Of course, there has been cheers, with many pointing out various static display of aircraft and tanks dotting the country, be it at universities such the Jamia Millia or even schools such as the Lawrence School, Lovedale.

But as expected, there has been opposition from some quarters, with one article making a comparison of this proposed display to the usage of tanks in China’s Tianamen Square. Some have expressed a fear that the static display may lead to jingoism, and such a display also symbolically tramples free speech and dissent.

Is the exhibition of a tank or any military equipment the harbinger of a military, jingoistic state? Is it a weapon of intimidation of young minds? The following arguments debunk that military symbols and civil society values are incompatible, especially in India.

Our Defense Services, be it the Army, the Air Force or the Navy are volunteer based, unlike at China, where military service is compulsory by law, or at North Korea where there is no escape from conscription. Our Services have a perennial shortage of officers and personnel in the other ranks. The latest figures show a shortage of 9000 officers and 45,000 personnel in other ranks. The national security scenario is not exactly rosy, and the nature of warfare is changing. The Services need the best talent to secure our borders and national interest. An exhibition of a tank, a submarine or an aircraft in a university will drive that zeal to volunteer.

Military has historically driven innovation, research and development. While it can be argued that the offshoot has been weapons for destruction, the other side of the coin is collateral benefits of such research. The German V2 rockets which rained over London during the WW2 also laid the foundations of future space programs. The ARPANET, which was a US Department of Defense project flowered into the Internet. Military armament and equipment therefore are a product of the best technologies at the time of their design. Exhibiting such equipment gives a glimpse of the technology of the present or past, and inspires young minds to drive it further. Even an exhibition of the 1960s vintage HF-24 Marut, India’s first indigenously developed fighter aircraft will inspire young students to build something better.

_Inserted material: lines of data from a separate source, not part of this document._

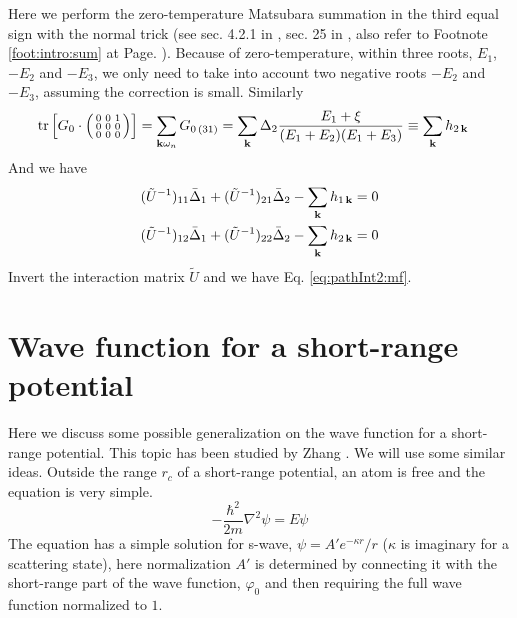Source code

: Here we perform the zero-temperature Matsubara summation  in the third equal sign with the normal trick (see sec. 4.2.1 in \cite{Altland}, sec. 25 in \cite{Fetter}, also refer to Footnote \ref{foot:intro:sum} at Page. \pageref{foot:intro:sum}). Because of zero-temperature,  within three roots, $E_{1}$, $-E_{2}$ and $-E_{3}$, we only need to take into account two negative roots $-E_{2}$ and $-E_{3}$, assuming the correction is small. 
Similarly
\begin{equation}
\begin{split}
\text{tr}\left[{G_{0}}\cdot\left(\begin{smallmatrix}0&0&1\\0&0&0\\0&0&0\end{smallmatrix}\right)\right]&=\sum_{\mathbf{k}\omega_{n}}G_{0\,(31)}
=\sum_{\mathbf{k}}\Delta_{2}\frac{E_{1}+\xi}{(E_{1}+E_{2})(E_{1}+E_{3})}\equiv\sum_{\mathbf{k}}h_{2\,\mathbf{k}}
\end{split}
\end{equation}
And we have 
 \begin{align*}
(\tilde{U}^{-1})_{11}\bar{\Delta}_{1}+(\tilde{U}^{-1})_{21}\bar{\Delta}_{2}-\sum_{\mathbf{k}}h_{1\,\mathbf{k}}=0\\
(\tilde{U}^{-1})_{12}\bar{\Delta}_{1}+(\tilde{U}^{-1})_{22}\bar{\Delta}_{2}-\sum_{\mathbf{k}}h_{2\,\mathbf{k}}=0
 \end{align*}
Invert the interaction matrix $\tilde{U}$ and we have Eq.  \ref{eq:pathInt2:mf}.


\section{Wave function for a short-range potential}\label{sec:pathInt2:short-range}
Here we discuss some possible generalization on the wave function for a short-range potential.  This topic has been studied by Zhang \cite{shizhongUniv}. We will use some similar ideas.  Outside the range $r_{c}$ of a short-range potential,  an atom is free and  the  \sch equation is very simple.
\begin{equation}
-\frac{\hbar^{2}}{2m}\nabla^{2}\psi=E\psi
\end{equation}
The equation has a simple solution for s-wave, $\psi=A'{e^{-\kappa{r}}}/{r}$ ($\kappa$ is imaginary for a scattering state), here normalization $A'$ is determined  by connecting it with the short-range part of the wave function, $\varphi_0$ and then requiring the full wave function normalized to $1$.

Training in the services is tough, and pushes young men and women to their physical and emotional limits. Successfully completing this training, arms a young person with remarkable confidence, which will stand with him or her, in peace and in war. Piloting an aircraft, navigating a submarine, or handling a tank require skill, courage, equanimity and above all discipline. The armament displays symbolize these finest qualities of a soldier, and are apt displays to enthuse young minds to take up the challenge to inculcate those qualities.

If the premise is that anything related to the military is bad, and if there is a contemptuous allusion to bullying free speech and civil society, then the argument holds no weight. For long, from 1948, we have the National Cadet Corps (NCC), again a purely voluntary corps, at schools and colleges. Generations of cadets of have been trained in small firearms, drill, gliding, basic seamanship etc. More importantly, they have been imbibed with leadership skills, and the spirit of national integration. There is absolutely no evidence of any detrimental effect on free speech, dissent and all the nice sounding things being fought for by the left at institutions such as the JNU, due to the NCC. Clearly the NCC has contributed to creating a set of disciplined and adventurous youth with the spirit of patriotism, rather than creating a set of society misfits masquerading as radical student leaders.

Display of military armament reminds us of all those who to use the cliché “who gave their today, for our today”. Woe betide a nation that does not remember its heroes and their sacrifice. As much as we remember our freedom fighters, we ought to remember the sentinels of our borders and their deeds. It is not statistics, it is not dry news reports which convey the message, it is their stories retold a countless time and their symbols which will remain etched in the collective national memory. That is the least we can do. And having these symbols at institutions of learning is the apt thing we can do, to teach our next generation.